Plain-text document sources
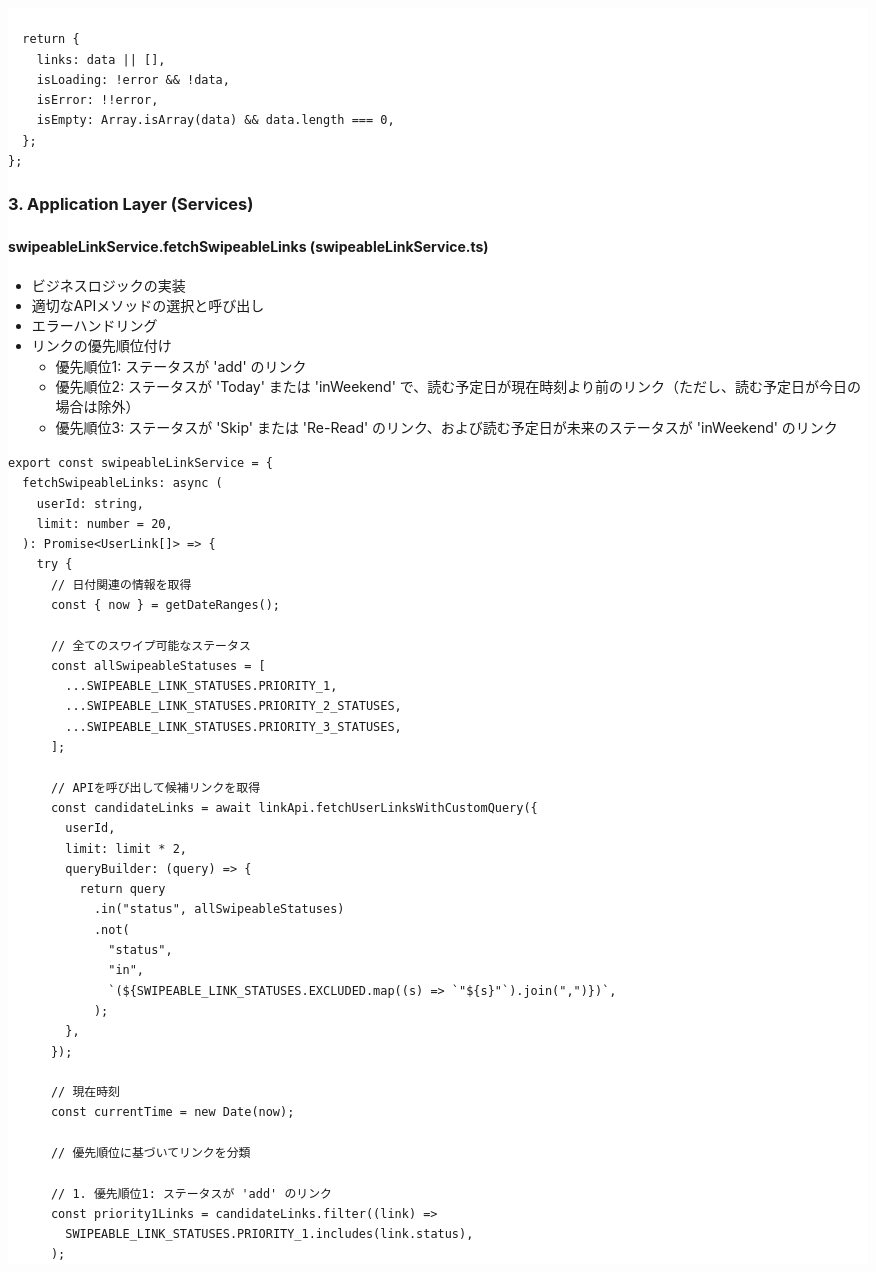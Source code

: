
 ```tsx

  return {
    links: data || [],
    isLoading: !error && !data,
    isError: !!error,
    isEmpty: Array.isArray(data) && data.length === 0,
  };
};
```

### 3. Application Layer (Services)

#### swipeableLinkService.fetchSwipeableLinks (swipeableLinkService.ts)

- ビジネスロジックの実装
- 適切なAPIメソッドの選択と呼び出し
- エラーハンドリング
- リンクの優先順位付け
  - 優先順位1: ステータスが 'add' のリンク
  - 優先順位2: ステータスが 'Today' または 'inWeekend' で、読む予定日が現在時刻より前のリンク（ただし、読む予定日が今日の場合は除外）
  - 優先順位3: ステータスが 'Skip' または 'Re-Read' のリンク、および読む予定日が未来のステータスが 'inWeekend' のリンク

```tsx
export const swipeableLinkService = {
  fetchSwipeableLinks: async (
    userId: string,
    limit: number = 20,
  ): Promise<UserLink[]> => {
    try {
      // 日付関連の情報を取得
      const { now } = getDateRanges();

      // 全てのスワイプ可能なステータス
      const allSwipeableStatuses = [
        ...SWIPEABLE_LINK_STATUSES.PRIORITY_1,
        ...SWIPEABLE_LINK_STATUSES.PRIORITY_2_STATUSES,
        ...SWIPEABLE_LINK_STATUSES.PRIORITY_3_STATUSES,
      ];

      // APIを呼び出して候補リンクを取得
      const candidateLinks = await linkApi.fetchUserLinksWithCustomQuery({
        userId,
        limit: limit * 2,
        queryBuilder: (query) => {
          return query
            .in("status", allSwipeableStatuses)
            .not(
              "status",
              "in",
              `(${SWIPEABLE_LINK_STATUSES.EXCLUDED.map((s) => `"${s}"`).join(",")})`,
            );
        },
      });

      // 現在時刻
      const currentTime = new Date(now);

      // 優先順位に基づいてリンクを分類

      // 1. 優先順位1: ステータスが 'add' のリンク
      const priority1Links = candidateLinks.filter((link) =>
        SWIPEABLE_LINK_STATUSES.PRIORITY_1.includes(link.status),
      );
```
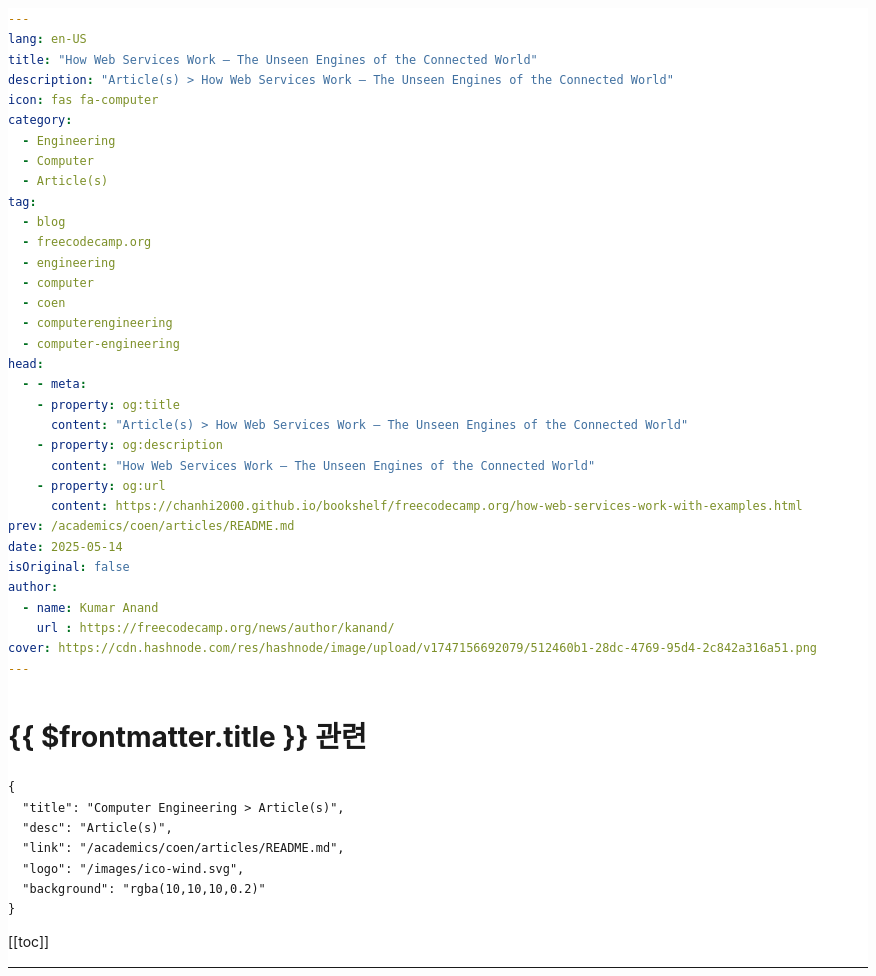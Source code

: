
 ```yaml
---
lang: en-US
title: "How Web Services Work – The Unseen Engines of the Connected World"
description: "Article(s) > How Web Services Work – The Unseen Engines of the Connected World"
icon: fas fa-computer
category:
  - Engineering
  - Computer
  - Article(s)
tag:
  - blog
  - freecodecamp.org
  - engineering
  - computer
  - coen
  - computerengineering
  - computer-engineering
head:
  - - meta:
    - property: og:title
      content: "Article(s) > How Web Services Work – The Unseen Engines of the Connected World"
    - property: og:description
      content: "How Web Services Work – The Unseen Engines of the Connected World"
    - property: og:url
      content: https://chanhi2000.github.io/bookshelf/freecodecamp.org/how-web-services-work-with-examples.html
prev: /academics/coen/articles/README.md
date: 2025-05-14
isOriginal: false
author:
  - name: Kumar Anand
    url : https://freecodecamp.org/news/author/kanand/
cover: https://cdn.hashnode.com/res/hashnode/image/upload/v1747156692079/512460b1-28dc-4769-95d4-2c842a316a51.png
---
```


# {{ $frontmatter.title }} 관련

```component VPCard
{
  "title": "Computer Engineering > Article(s)",
  "desc": "Article(s)",
  "link": "/academics/coen/articles/README.md",
  "logo": "/images/ico-wind.svg",
  "background": "rgba(10,10,10,0.2)"
}
```

[[toc]]

---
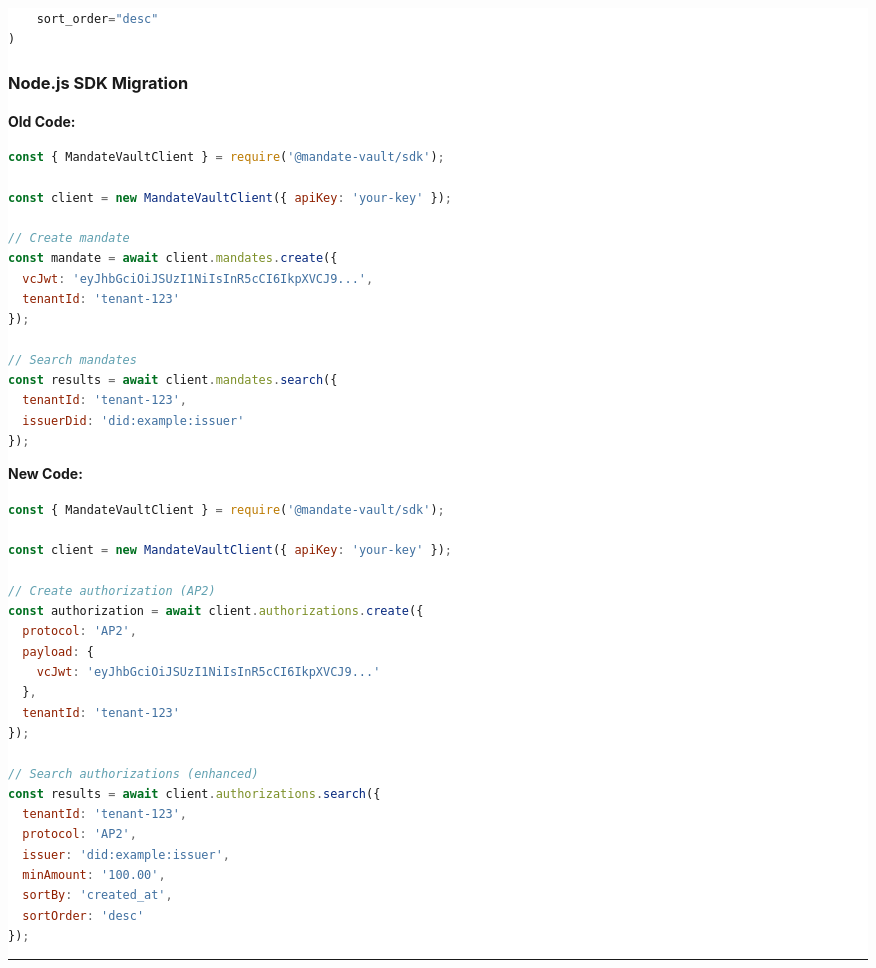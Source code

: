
 ```python
    sort_order="desc"
)
```

### Node.js SDK Migration

**Old Code:**
```javascript
const { MandateVaultClient } = require('@mandate-vault/sdk');

const client = new MandateVaultClient({ apiKey: 'your-key' });

// Create mandate
const mandate = await client.mandates.create({
  vcJwt: 'eyJhbGciOiJSUzI1NiIsInR5cCI6IkpXVCJ9...',
  tenantId: 'tenant-123'
});

// Search mandates
const results = await client.mandates.search({
  tenantId: 'tenant-123',
  issuerDid: 'did:example:issuer'
});
```

**New Code:**
```javascript
const { MandateVaultClient } = require('@mandate-vault/sdk');

const client = new MandateVaultClient({ apiKey: 'your-key' });

// Create authorization (AP2)
const authorization = await client.authorizations.create({
  protocol: 'AP2',
  payload: {
    vcJwt: 'eyJhbGciOiJSUzI1NiIsInR5cCI6IkpXVCJ9...'
  },
  tenantId: 'tenant-123'
});

// Search authorizations (enhanced)
const results = await client.authorizations.search({
  tenantId: 'tenant-123',
  protocol: 'AP2',
  issuer: 'did:example:issuer',
  minAmount: '100.00',
  sortBy: 'created_at',
  sortOrder: 'desc'
});
```

---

YOUR OBJECTIVE:
Count how many lines in the entries above hold the word "candidateLinks". Give that number by itself.

ANSWER SPACE:
2